Your task is to write out exactly the lines from the line containing "still works perfectly!**" through the end of the records, inclusive at both ends.

[[ Given records open ]]

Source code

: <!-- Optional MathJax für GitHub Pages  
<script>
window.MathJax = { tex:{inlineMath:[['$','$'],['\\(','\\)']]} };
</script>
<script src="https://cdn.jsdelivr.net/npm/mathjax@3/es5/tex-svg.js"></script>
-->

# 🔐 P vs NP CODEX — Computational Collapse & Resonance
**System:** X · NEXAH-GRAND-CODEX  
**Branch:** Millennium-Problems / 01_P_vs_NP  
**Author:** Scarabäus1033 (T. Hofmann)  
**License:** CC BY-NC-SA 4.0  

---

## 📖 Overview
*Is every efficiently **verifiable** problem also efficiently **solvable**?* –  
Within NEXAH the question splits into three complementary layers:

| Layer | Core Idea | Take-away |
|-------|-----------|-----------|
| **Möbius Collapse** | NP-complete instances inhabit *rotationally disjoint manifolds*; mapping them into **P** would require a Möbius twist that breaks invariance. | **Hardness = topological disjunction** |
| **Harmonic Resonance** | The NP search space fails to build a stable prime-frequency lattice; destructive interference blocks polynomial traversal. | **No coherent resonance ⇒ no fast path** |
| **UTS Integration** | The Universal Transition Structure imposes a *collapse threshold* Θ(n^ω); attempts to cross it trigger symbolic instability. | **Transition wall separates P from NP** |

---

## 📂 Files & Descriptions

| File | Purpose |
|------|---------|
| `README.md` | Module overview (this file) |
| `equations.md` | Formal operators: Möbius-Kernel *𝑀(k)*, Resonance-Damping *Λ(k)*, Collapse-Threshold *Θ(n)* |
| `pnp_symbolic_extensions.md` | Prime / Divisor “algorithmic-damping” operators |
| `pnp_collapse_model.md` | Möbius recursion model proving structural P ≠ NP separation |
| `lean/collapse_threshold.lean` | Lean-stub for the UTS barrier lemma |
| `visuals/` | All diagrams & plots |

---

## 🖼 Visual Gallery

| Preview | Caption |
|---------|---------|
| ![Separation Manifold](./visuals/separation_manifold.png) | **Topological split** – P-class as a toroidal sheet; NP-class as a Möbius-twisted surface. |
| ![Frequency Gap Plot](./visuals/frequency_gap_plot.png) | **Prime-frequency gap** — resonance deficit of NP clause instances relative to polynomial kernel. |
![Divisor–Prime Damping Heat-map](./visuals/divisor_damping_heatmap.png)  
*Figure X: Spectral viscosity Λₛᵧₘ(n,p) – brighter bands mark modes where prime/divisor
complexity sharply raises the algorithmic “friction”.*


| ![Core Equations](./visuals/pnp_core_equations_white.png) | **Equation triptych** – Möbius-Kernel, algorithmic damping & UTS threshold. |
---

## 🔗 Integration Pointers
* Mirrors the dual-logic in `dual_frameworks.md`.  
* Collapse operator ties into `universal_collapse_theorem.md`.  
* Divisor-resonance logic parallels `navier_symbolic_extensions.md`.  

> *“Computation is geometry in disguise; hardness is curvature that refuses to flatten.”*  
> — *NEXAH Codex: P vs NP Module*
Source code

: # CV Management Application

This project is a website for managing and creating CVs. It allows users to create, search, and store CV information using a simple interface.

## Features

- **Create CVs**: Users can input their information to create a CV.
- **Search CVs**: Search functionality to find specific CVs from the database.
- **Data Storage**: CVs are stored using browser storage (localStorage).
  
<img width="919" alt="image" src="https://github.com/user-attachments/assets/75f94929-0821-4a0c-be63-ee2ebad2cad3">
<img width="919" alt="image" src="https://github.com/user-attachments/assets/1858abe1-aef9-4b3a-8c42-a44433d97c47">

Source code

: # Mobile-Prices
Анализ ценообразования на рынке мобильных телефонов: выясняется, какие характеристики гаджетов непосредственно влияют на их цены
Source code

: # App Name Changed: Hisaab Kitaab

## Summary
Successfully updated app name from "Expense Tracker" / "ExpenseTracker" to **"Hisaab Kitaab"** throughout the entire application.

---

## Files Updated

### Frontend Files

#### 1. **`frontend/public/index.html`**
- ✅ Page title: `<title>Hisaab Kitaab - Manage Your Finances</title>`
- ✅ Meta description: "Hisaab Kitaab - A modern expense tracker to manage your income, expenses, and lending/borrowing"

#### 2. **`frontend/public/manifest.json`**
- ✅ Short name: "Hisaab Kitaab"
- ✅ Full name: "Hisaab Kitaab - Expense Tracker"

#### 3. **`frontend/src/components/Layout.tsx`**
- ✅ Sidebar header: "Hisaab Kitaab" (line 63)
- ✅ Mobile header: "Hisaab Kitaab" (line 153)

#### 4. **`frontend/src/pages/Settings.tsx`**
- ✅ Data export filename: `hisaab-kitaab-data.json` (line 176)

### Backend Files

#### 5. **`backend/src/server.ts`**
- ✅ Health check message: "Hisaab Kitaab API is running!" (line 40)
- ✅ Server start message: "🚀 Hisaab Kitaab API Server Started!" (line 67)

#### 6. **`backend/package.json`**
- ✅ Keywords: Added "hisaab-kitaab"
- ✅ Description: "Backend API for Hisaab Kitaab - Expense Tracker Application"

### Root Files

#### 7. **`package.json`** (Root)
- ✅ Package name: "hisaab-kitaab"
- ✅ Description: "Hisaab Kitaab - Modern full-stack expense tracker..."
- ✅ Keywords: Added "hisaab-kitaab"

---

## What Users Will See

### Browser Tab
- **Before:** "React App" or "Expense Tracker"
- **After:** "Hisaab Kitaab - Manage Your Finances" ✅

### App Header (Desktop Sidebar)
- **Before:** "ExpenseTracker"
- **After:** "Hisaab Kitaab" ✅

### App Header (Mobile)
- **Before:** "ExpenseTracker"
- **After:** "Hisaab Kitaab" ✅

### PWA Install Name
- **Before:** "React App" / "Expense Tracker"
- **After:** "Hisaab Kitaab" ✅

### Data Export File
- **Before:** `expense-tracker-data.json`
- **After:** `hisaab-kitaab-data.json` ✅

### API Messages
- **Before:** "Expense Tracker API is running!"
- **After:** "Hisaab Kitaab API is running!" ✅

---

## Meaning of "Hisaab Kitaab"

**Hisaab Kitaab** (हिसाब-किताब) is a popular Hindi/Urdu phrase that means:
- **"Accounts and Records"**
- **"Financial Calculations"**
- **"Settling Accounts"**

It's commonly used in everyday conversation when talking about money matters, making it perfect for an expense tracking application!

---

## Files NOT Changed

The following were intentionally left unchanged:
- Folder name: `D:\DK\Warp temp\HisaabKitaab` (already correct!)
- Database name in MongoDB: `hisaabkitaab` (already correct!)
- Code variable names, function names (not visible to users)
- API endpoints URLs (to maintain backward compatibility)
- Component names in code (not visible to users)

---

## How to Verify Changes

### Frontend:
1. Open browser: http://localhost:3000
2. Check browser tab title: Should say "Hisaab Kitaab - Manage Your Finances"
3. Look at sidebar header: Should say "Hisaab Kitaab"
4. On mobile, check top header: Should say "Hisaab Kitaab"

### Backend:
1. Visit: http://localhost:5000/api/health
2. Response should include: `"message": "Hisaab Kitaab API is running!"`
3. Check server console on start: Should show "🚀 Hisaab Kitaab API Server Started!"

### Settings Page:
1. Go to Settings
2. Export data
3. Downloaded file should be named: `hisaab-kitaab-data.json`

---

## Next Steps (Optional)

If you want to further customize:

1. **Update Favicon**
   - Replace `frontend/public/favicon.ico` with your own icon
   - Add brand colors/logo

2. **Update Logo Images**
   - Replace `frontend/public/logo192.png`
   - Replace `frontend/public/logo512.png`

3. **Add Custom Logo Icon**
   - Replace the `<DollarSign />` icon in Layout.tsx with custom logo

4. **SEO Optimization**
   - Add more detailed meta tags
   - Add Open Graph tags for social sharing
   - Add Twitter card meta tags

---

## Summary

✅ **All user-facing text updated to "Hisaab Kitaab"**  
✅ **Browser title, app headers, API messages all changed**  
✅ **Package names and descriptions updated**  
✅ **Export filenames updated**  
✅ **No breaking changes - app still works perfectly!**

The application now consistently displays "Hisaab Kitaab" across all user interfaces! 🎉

[[ Given records closed ]]

◆ **Task result**:
✅ **No breaking changes - app still works perfectly!**

The application now consistently displays "Hisaab Kitaab" across all user interfaces! 🎉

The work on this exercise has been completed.